Problem description:
An exact repetition of the data is required; no picture should appear in it.

Dataset excerpts:
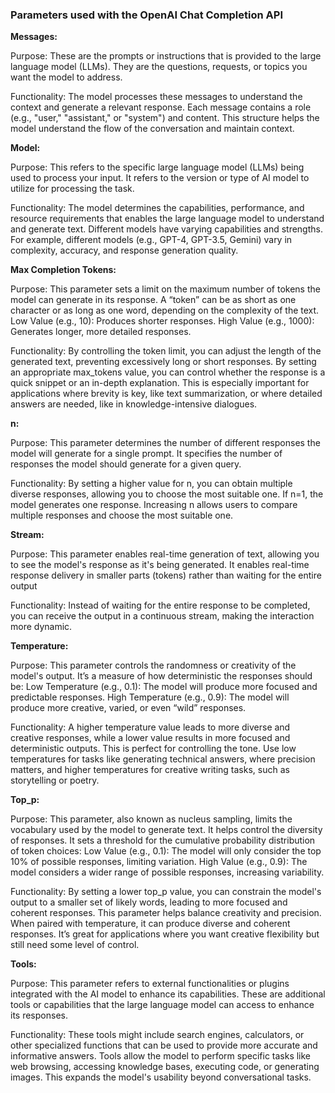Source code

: ### Parameters used with the OpenAI Chat Completion API

**Messages:**

Purpose: These are the prompts or instructions that is provided to the large language model (LLMs). They are the questions, requests, or topics you want the model to address.

Functionality: The model processes these messages to understand the context and generate a relevant response. Each message contains a role (e.g., "user," "assistant," or "system") and content. This structure helps the model understand the flow of the conversation and maintain context.

**Model:**

Purpose: This refers to the specific large language model (LLMs) being used to process your input. It refers to the version or type of AI model to utilize for processing the task.

Functionality: The model determines the capabilities, performance, and resource requirements that enables the large language model to understand and generate text. Different models have varying capabilities and strengths. For example, different models (e.g., GPT-4, GPT-3.5, Gemini) vary in complexity, accuracy, and response generation quality.

**Max Completion Tokens:**

Purpose: This parameter sets a limit on the maximum number of tokens the model can generate in its response. A “token” can be as short as one character or as long as one word, depending on the complexity of the text.
Low Value (e.g., 10): Produces shorter responses.
High Value (e.g., 1000): Generates longer, more detailed responses.

Functionality: By controlling the token limit, you can adjust the length of the generated text, preventing excessively long or short responses. By setting an appropriate max_tokens value, you can control whether the response is a quick snippet or an in-depth explanation. This is especially important for applications where brevity is key, like text summarization, or where detailed answers are needed, like in knowledge-intensive dialogues.

**n:**

Purpose: This parameter determines the number of different responses the model will generate for a single prompt. It specifies the number of responses the model should generate for a given query.

Functionality: By setting a higher value for n, you can obtain multiple diverse responses, allowing you to choose the most suitable one. If n=1, the model generates one response. Increasing n allows users to compare multiple responses and choose the most suitable one.

**Stream:**

Purpose: This parameter enables real-time generation of text, allowing you to see the model's response as it's being generated. It enables real-time response delivery in smaller parts (tokens) rather than waiting for the entire output

Functionality: Instead of waiting for the entire response to be completed, you can receive the output in a continuous stream, making the interaction more dynamic.

**Temperature:**

Purpose: This parameter controls the randomness or creativity of the model's output. It’s a measure of how deterministic the responses should be:
Low Temperature (e.g., 0.1): The model will produce more focused and predictable responses.
High Temperature (e.g., 0.9): The model will produce more creative, varied, or even “wild” responses.

Functionality: A higher temperature value leads to more diverse and creative responses, while a lower value results in more focused and deterministic outputs. This is perfect for controlling the tone. Use low temperatures for tasks like generating technical answers, where precision matters, and higher temperatures for creative writing tasks, such as storytelling or poetry.

**Top_p:**

Purpose: This parameter, also known as nucleus sampling, limits the vocabulary used by the model to generate text. It helps control the diversity of responses. It sets a threshold for the cumulative probability distribution of token choices:
Low Value (e.g., 0.1): The model will only consider the top 10% of possible responses, limiting variation.
High Value (e.g., 0.9): The model considers a wider range of possible responses, increasing variability.

Functionality: By setting a lower top_p value, you can constrain the model's output to a smaller set of likely words, leading to more focused and coherent responses. This parameter helps balance creativity and precision. When paired with temperature, it can produce diverse and coherent responses. It’s great for applications where you want creative flexibility but still need some level of control.

**Tools:**

Purpose: This parameter refers to external functionalities or plugins integrated with the AI model to enhance its capabilities. These are additional tools or capabilities that the large language model can access to enhance its responses.

Functionality: These tools might include search engines, calculators, or other specialized functions that can be used to provide more accurate and informative answers. Tools allow the model to perform specific tasks like web browsing, accessing knowledge bases, executing code, or generating images. This expands the model's usability beyond conversational tasks.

Answer box:
Source code

: ### Parameters used with the OpenAI Chat Completion API

**Messages:**

Purpose: These are the prompts or instructions that is provided to the large language model (LLMs). They are the questions, requests, or topics you want the model to address.

Functionality: The model processes these messages to understand the context and generate a relevant response. Each message contains a role (e.g., "user," "assistant," or "system") and content. This structure helps the model understand the flow of the conversation and maintain context.

**Model:**

Purpose: This refers to the specific large language model (LLMs) being used to process your input. It refers to the version or type of AI model to utilize for processing the task.

Functionality: The model determines the capabilities, performance, and resource requirements that enables the large language model to understand and generate text. Different models have varying capabilities and strengths. For example, different models (e.g., GPT-4, GPT-3.5, Gemini) vary in complexity, accuracy, and response generation quality.

**Max Completion Tokens:**

Purpose: This parameter sets a limit on the maximum number of tokens the model can generate in its response. A “token” can be as short as one character or as long as one word, depending on the complexity of the text.
Low Value (e.g., 10): Produces shorter responses.
High Value (e.g., 1000): Generates longer, more detailed responses.

Functionality: By controlling the token limit, you can adjust the length of the generated text, preventing excessively long or short responses. By setting an appropriate max_tokens value, you can control whether the response is a quick snippet or an in-depth explanation. This is especially important for applications where brevity is key, like text summarization, or where detailed answers are needed, like in knowledge-intensive dialogues.

**n:**

Purpose: This parameter determines the number of different responses the model will generate for a single prompt. It specifies the number of responses the model should generate for a given query.

Functionality: By setting a higher value for n, you can obtain multiple diverse responses, allowing you to choose the most suitable one. If n=1, the model generates one response. Increasing n allows users to compare multiple responses and choose the most suitable one.

**Stream:**

Purpose: This parameter enables real-time generation of text, allowing you to see the model's response as it's being generated. It enables real-time response delivery in smaller parts (tokens) rather than waiting for the entire output

Functionality: Instead of waiting for the entire response to be completed, you can receive the output in a continuous stream, making the interaction more dynamic.

**Temperature:**

Purpose: This parameter controls the randomness or creativity of the model's output. It’s a measure of how deterministic the responses should be:
Low Temperature (e.g., 0.1): The model will produce more focused and predictable responses.
High Temperature (e.g., 0.9): The model will produce more creative, varied, or even “wild” responses.

Functionality: A higher temperature value leads to more diverse and creative responses, while a lower value results in more focused and deterministic outputs. This is perfect for controlling the tone. Use low temperatures for tasks like generating technical answers, where precision matters, and higher temperatures for creative writing tasks, such as storytelling or poetry.

**Top_p:**

Purpose: This parameter, also known as nucleus sampling, limits the vocabulary used by the model to generate text. It helps control the diversity of responses. It sets a threshold for the cumulative probability distribution of token choices:
Low Value (e.g., 0.1): The model will only consider the top 10% of possible responses, limiting variation.
High Value (e.g., 0.9): The model considers a wider range of possible responses, increasing variability.

Functionality: By setting a lower top_p value, you can constrain the model's output to a smaller set of likely words, leading to more focused and coherent responses. This parameter helps balance creativity and precision. When paired with temperature, it can produce diverse and coherent responses. It’s great for applications where you want creative flexibility but still need some level of control.

**Tools:**

Purpose: This parameter refers to external functionalities or plugins integrated with the AI model to enhance its capabilities. These are additional tools or capabilities that the large language model can access to enhance its responses.

Functionality: These tools might include search engines, calculators, or other specialized functions that can be used to provide more accurate and informative answers. Tools allow the model to perform specific tasks like web browsing, accessing knowledge bases, executing code, or generating images. This expands the model's usability beyond conversational tasks.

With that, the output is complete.